The bar is dimly lit with fairy lights and flaming torches. The bar itself is in a grass hut, and there are poles tricked out to look like palm trees. The manager lady leads Betty over to the stage, where a young man is setting up with a bunch of other musicians. He is stocky, with a sad, chubby face, but striking pale grey eyes. He seems pleased to meet Betty and says he can play any song she can think of, better than she has ever heard it before.

Betty flicks through some nearby sheet music and inexplicably chooses a Christmas carol, 'God Rest Ye Merry Gentlemen'. The ukulele man strums and sings a very simple, slow version of the carol that is very beautiful.

Betty is about to applaud, but he's not done… he softly counts in to his musicians and they tear away with a much faster, almost bluegrass-sounding version.

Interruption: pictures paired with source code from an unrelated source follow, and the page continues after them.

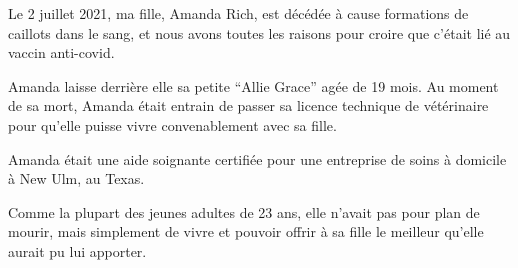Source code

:Le 2 juillet 2021, ma fille, Amanda Rich, est décédée à cause formations de
caillots dans le sang, et nous avons toutes les raisons pour croire que c'était
lié au vaccin anti-covid.

Amanda laisse derrière elle sa petite “Allie Grace” agée de 19 mois. Au moment
de sa mort, Amanda était entrain de passer sa licence technique de vétérinaire
pour qu'elle puisse vivre convenablement avec sa fille.

Amanda était une aide soignante certifiée pour une entreprise de soins à
domicile à New Ulm, au Texas.

Comme la plupart des jeunes adultes de 23 ans, elle n'avait pas pour plan de
mourir, mais simplement de vivre et pouvoir offrir à sa fille le meilleur
qu'elle aurait pu lui apporter.

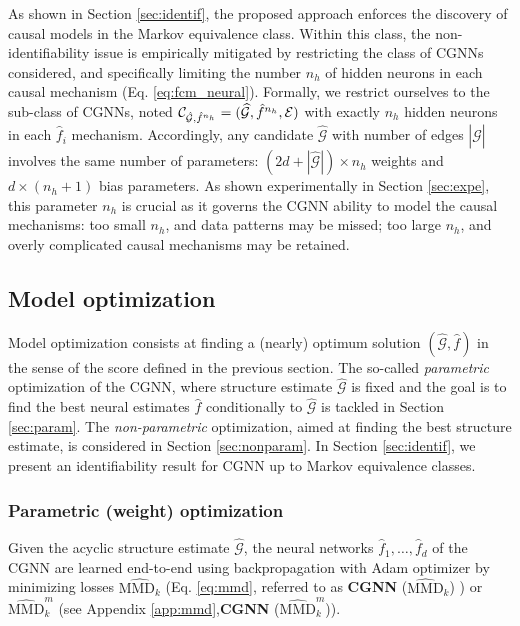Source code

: \documentclass[a4paper, 11pt]{article}
\begin{document}
As shown in Section \ref{sec:identif}, the proposed approach enforces the discovery of causal models in the Markov equivalence class. Within this class, the non-identifiability issue is empirically mitigated by restricting the class of CGNNs considered, and specifically limiting the number $n_h$ of hidden neurons in each causal mechanism (Eq. \ref{eq:fcm_neural}). Formally, we restrict ourselves to the sub-class of CGNNs, noted $\mathcal{C}_{\hat{\cal G},\hat{f}^{n_h}} = (\widehat{\mathcal{G}}, \hat{f}^{n_h}, \mathcal{E})$ with exactly $n_h$ hidden neurons in each  $\hat{f}_i$ mechanism. Accordingly, any candidate  $\hat{\mathcal{G}}$ with number of edges $|\hat{\mathcal{G}}|$ involves the same number of parameters: $(2d+|\hat{\mathcal{G}}|) \times n_h$ weights and $d \times (n_h + 1 )$ bias parameters. As shown experimentally in Section \ref{sec:expe}, this parameter $n_h$ is crucial as it governs the CGNN ability to model the causal mechanisms: too small $n_h$, and data patterns may be missed; too large $n_h$, and overly complicated causal mechanisms may be retained.


\subsection{Model optimization \label{sec:optim}}

 Model optimization consists at finding a (nearly) optimum solution $(\hat{\mathcal{G}}, \hat{f})$ in the sense of the score defined in the previous section. 
  The so-called {\em parametric} optimization of the CGNN, where structure estimate $\hat{\mathcal{G}}$ is fixed and the goal is to find the best neural estimates $\hat{f}$ conditionally to $\hat{\mathcal{G}}$ is tackled in Section \ref{sec:param}. The {\em non-parametric} optimization, aimed at finding the best structure estimate, is considered in Section \ref{sec:nonparam}. In Section \ref{sec:identif}, we present an identifiability result for CGNN up to Markov equivalence classes.

  
\subsubsection{Parametric (weight) optimization \label{sec:param}}

 Given the acyclic structure estimate $\hat{\mathcal{G}}$, the neural networks $\hat{f}_1, \ldots, \hat{f}_d$ of the CGNN are learned end-to-end using backpropagation with Adam optimizer \citep{2014arXiv1412.6980K} by minimizing losses $\widehat{\text{MMD}_k}$ (Eq. \eqref{eq:mmd}, referred to as \textbf{CGNN} ($\widehat{\text{MMD}}_k$) ) or $\widehat{\text{MMD}}_k^m$ (see Appendix \ref{app:mmd},\textbf{CGNN} ($\widehat{\text{MMD}}^m_k$)).
\end{document}
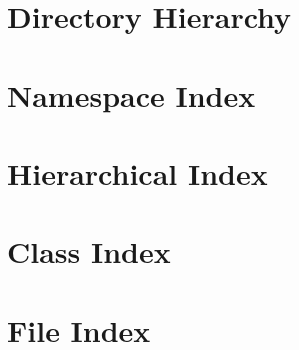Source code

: \documentclass[twoside]{book}
\newcommand{\+}{\discretionary{\mbox{\scriptsize$\hookleftarrow$}}{}{}}
\begin{document}


























\chapter{Directory Hierarchy}

\chapter{Namespace Index}

\chapter{Hierarchical Index}

\chapter{Class Index}

\chapter{File Index}

\end{document}
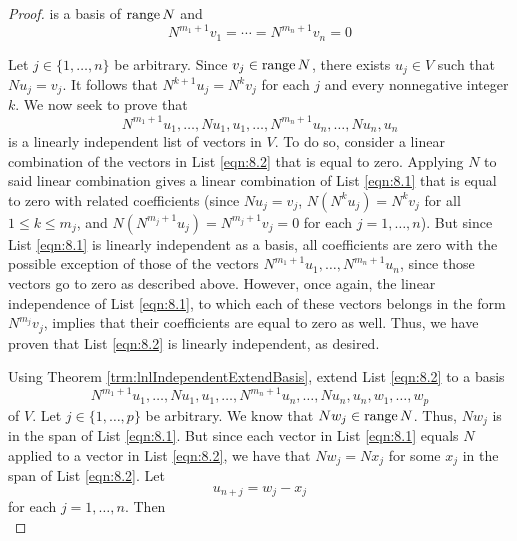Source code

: \documentclass[../main.tex]{subfiles}
\begin{document}
\begin{itemize}
\begin{theorem}
\begin{proof}
            is a basis of $\operatorname{range} N$ and
            \begin{equation*}
                N^{m_1+1}v_1 = \cdots = N^{m_n+1}v_n = 0
            \end{equation*}\par
            Let $j\in\{1,\dots,n\}$ be arbitrary. Since $v_j\in\operatorname{range} N$, there exists $u_j\in V$ such that $Nu_j=v_j$. It follows that $N^{k+1}u_j=N^kv_j$ for each $j$ and every nonnegative integer $k$. We now seek to prove that
            \begin{equation}\label{eqn:8.2}
                N^{m_1+1}u_1,\dots,Nu_1,u_1,\dots,N^{m_n+1}u_n,\dots,Nu_n,u_n
            \end{equation}
            is a linearly independent list of vectors in $V$. To do so, consider a linear combination of the vectors in List \ref{eqn:8.2} that is equal to zero. Applying $N$ to said linear combination gives a linear combination of List \ref{eqn:8.1} that is equal to zero with related coefficients (since $Nu_j=v_j$, $N(N^ku_j)=N^kv_j$ for all $1\leq k\leq m_j$, and $N(N^{m_j+1}u_j)=N^{m_j+1}v_j=0$ for each $j=1,\dots,n$). But since List \ref{eqn:8.1} is linearly independent as a basis, all coefficients are zero with the possible exception of those of the vectors $N^{m_1+1}u_1,\dots,N^{m_n+1}u_n$, since those vectors go to zero as described above. However, once again, the linear independence of List \ref{eqn:8.1}, to which each of these vectors belongs in the form $N^{m_j}v_j$, implies that their coefficients are equal to zero as well. Thus, we have proven that List \ref{eqn:8.2} is linearly independent, as desired.\par
            Using Theorem \ref{trm:lnlIndependentExtendBasis}, extend List \ref{eqn:8.2} to a basis
            \begin{equation}\label{eqn:8.3}
                N^{m_1+1}u_1,\dots,Nu_1,u_1,\dots,N^{m_n+1}u_n,\dots,Nu_n,u_n,w_1,\dots,w_p
            \end{equation}
            of $V$. Let $j\in\{1,\dots,p\}$ be arbitrary. We know that $Nw_j\in\operatorname{range} N$. Thus, $Nw_j$ is in the span of List \ref{eqn:8.1}. But since each vector in List \ref{eqn:8.1} equals $N$ applied to a vector in List \ref{eqn:8.2}, we have that $Nw_j=Nx_j$ for some $x_j$ in the span of List \ref{eqn:8.2}. Let
            \begin{equation*}
                u_{n+j} = w_j-x_j
            \end{equation*}
            for each $j=1,\dots,n$. Then
            \begin{equation*}

\end{equation*}
\end{proof}
\end{theorem}
\end{itemize}
\end{document}
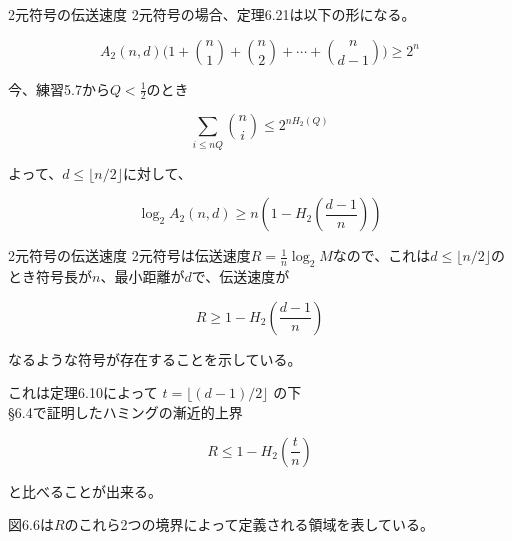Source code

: \documentclass[dvipdfmx,10pt,jsarticle]{beamer}
\begin{document}
  \begin{frame}{2元符号の伝送速度}
      2元符号の場合、定理6.21は以下の形になる。

      \[ A_2(n, d) \big( 1 + \binom n1 + \binom n2 + \cdots + \binom{n}{d - 1} \big) \geq 2^n \]

      今、練習5.7から$Q < \frac 12$のとき

      \[ \underset{i \leq nQ}{\sum} \binom ni \leq 2^{nH_2 (Q)} \]

      よって、$d \leq \lfloor n / 2 \rfloor$に対して、

      \[ \log_2 A_2(n, d) \geq n(1 - H_2 (\frac{d - 1}{n})) \]
  \end{frame}

  \begin{frame}{2元符号の伝送速度}
      2元符号は伝送速度$R = \frac 1n \log_2 M$なので、これは$d \leq \lfloor n / 2 \rfloor$のとき符号長が$n$、最小距離が$d$で、伝送速度が

      \[ R \geq 1 - H_2 ( \frac{d - 1}{n}) \]

      なるような符号が存在することを示している。

      これは定理6.10によって $t = \lfloor (d - 1) / 2 \rfloor$ の下 \\ \S 6.4で証明したハミングの漸近的上界

      \[ R \leq 1 - H_2 (\frac tn ) \]

      と比べることが出来る。

      図6.6は$R$のこれら2つの境界によって定義される領域を表している。
  \end{frame}
\end{document}
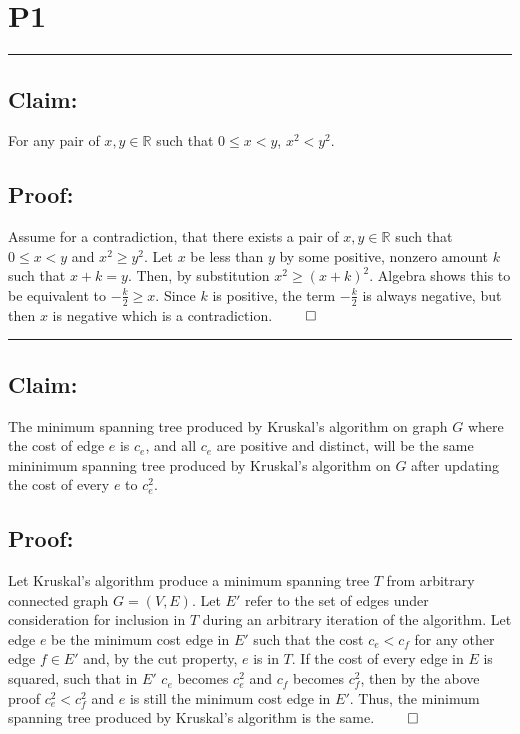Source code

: \documentclass[11pt]{article}
\title{}
\author{}
\date{}
\newcommand{\R}{\mathbb{R}}
\begin{document}
\section*{P1}

\noindent\textcolor[RGB]{220,220,220}{\rule{\linewidth}{0.8pt}}

\subsection*{Claim:} 

For any pair of $x, y \in \R$ such that $0 \leq x < y$, $x^2 < y^2$.

\subsection*{Proof:}

Assume for a contradiction, that there exists a pair of $x, y \in \R$ such that $0 \leq x < y$ and $x^2 \geq y^2$. Let $x$ be less than $y$ by some positive, nonzero amount $k$ such that $x + k = y$. Then, by substitution $x^2 \geq (x + k)^2$. Algebra shows this to be equivalent to $-\frac{k}{2} \geq x$. Since $k$ is positive, the term $-\frac{k}{2}$ is always negative, but then $x$ is negative which is a contradiction. $\qed$

\noindent\textcolor[RGB]{220,220,220}{\rule{\linewidth}{0.8pt}}

\subsection*{Claim:} 

The minimum spanning tree produced by Kruskal's algorithm on graph $G$ where the cost of edge $e$ is $c_e$, and all $c_e$ are positive and distinct, will be the same mininimum spanning tree produced by Kruskal's algorithm on $G$ after updating the cost of every $e$ to $c_e^2$.

\subsection*{Proof:}

Let Kruskal's algorithm produce a minimum spanning tree $T$ from arbitrary connected graph $G = (V, E)$. Let $E'$ refer to the set of edges under consideration for inclusion in $T$ during an arbitrary iteration of the algorithm. Let edge $e$ be the minimum cost edge in $E'$ such that the cost $c_e < c_f$ for any other edge $f \in E'$ and, by the cut property, $e$ is in $T$. If the cost of every edge in $E$ is squared, such that in $E'$ $c_e$ becomes $c_e^2$ and $c_f$ becomes $c_f^2$, then by the above proof $c_e^2 < c_f^2$ and $e$ is still the minimum cost edge in $E'$. Thus, the minimum spanning tree produced by Kruskal's algorithm is the same. $\qed$
\end{document}
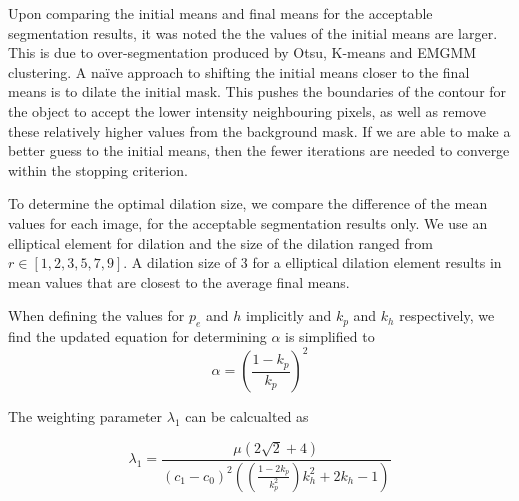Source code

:\documentclass[10pt, journal, letterpaper, onecolumn, draftcls]{IEEEtran}
\begin{document}
Upon comparing the initial means and final means for the acceptable segmentation results, it was noted the the values of the initial means are larger. This is due to over-segmentation produced by Otsu, K-means and EMGMM clustering. A na{\"i}ve approach to shifting the initial means closer to the final means is to dilate the initial mask. This pushes the boundaries of the contour for the object to accept the lower intensity neighbouring pixels, as well as remove these relatively higher values from the background mask. If we are able to make a better guess to the initial means, then the fewer iterations are needed to converge within the stopping criterion.

To determine the optimal dilation size, we compare the difference of the mean values for each image, for the acceptable segmentation results only. We use an elliptical element for dilation and the size of the dilation ranged from $r \in [1, 2, 3, 5 , 7, 9]$. A dilation size of 3 for a elliptical dilation element results in mean values that are closest to the average final means.

When defining the values for $p_e$ and $h$ implicitly and $k_p$ and $k_h$ respectively, we find the updated equation for determining $\alpha$ is simplified to
\begin{equation}
	\alpha = \left( \frac{1-k_p}{k_p} \right)^2
	\label{eq:alphafromkp}
\end{equation}



%

The weighting parameter $\lambda_1$ can be calcualted as

\begin{equation}
	\lambda_1 = \frac{\mu \left( 2\sqrt{2}+4\right)}{(c_1-c_0)^2\left( \left( \frac{1-2k_p}{k_p^2} \right)k_h^2 +2k_h -1 \right)}
	\label{eq:lambda1fromkpandkh}
\end{equation}
\end{document}
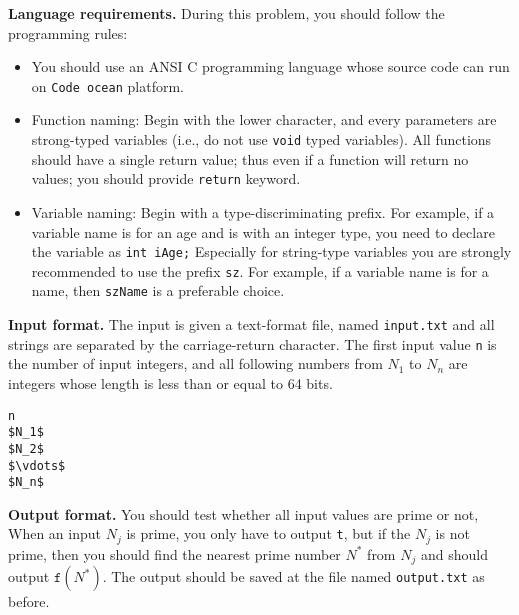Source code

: \documentclass{article}
\begin{document}
\bigskip
\noindent\textbf{Language requirements. }%
During this problem, you should follow the programming rules:
\begin{itemize}
\item You should use an ANSI C programming language whose source code can run on \texttt{Code ocean} platform. 
\item Function naming: Begin with the lower character, and every parameters are strong-typed variables (i.e., do not use \texttt{void} typed variables).
	All functions should have a single return value; thus even if a function will return no values; you should provide \texttt{return} keyword.
\item Variable naming: Begin with a type-discriminating prefix. For example, if a variable name is for an age and is with an integer type,
	you need to declare the variable as \texttt{int iAge;}  Especially for string-type variables you are strongly recommended to use the prefix \texttt{sz}.
	For example, if a variable name is for a name, then \texttt{szName} is a preferable choice.
\end{itemize}

\bigskip
\noindent\textbf{Input format.} %
The input is given a text-format file, named \texttt{input.txt} and all strings are separated by the carriage-return character.
The first input value \texttt{n} is the number of input integers, and all following numbers from $N_1$ to $N_n$ are integers
whose  length is less than or equal to 64 bits.
\begin{lstlisting}
n
$N_1$ 
$N_2$ 
$\vdots$
$N_n$
\end{lstlisting}

\bigskip
\noindent\textbf{Output format.} %
You should test whether all input values are prime or not, When an input $N_j$ is prime, you only have to output \texttt{t}, but 
if the $N_j$ is not prime, then you should find the nearest prime number $N^\ast$ from $N_j$ and should output $\texttt{f}(N^\ast)$.
The output should be saved at the file named \texttt{output.txt} as before.
\end{document}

There is clapping and foot-stamping. It manages to be joyous, but the singer's voice still sounds profoundly sad, like a guy standing alone at a party. Betty is blown away by his artistry and in the dream I am pretty damn impressed as well. When he finishes there is applause throughout the bar.

The ukulele man looks meaningfully at Betty and it is clear he recognises her, and has some previous relationship to her. But she hasn't sensed it herself. In the dream it wasn't clear. Were they lovers? Is he the son of someone she knows? (But she doesn't recognise his mother, the manager…) Is he her own secret love child?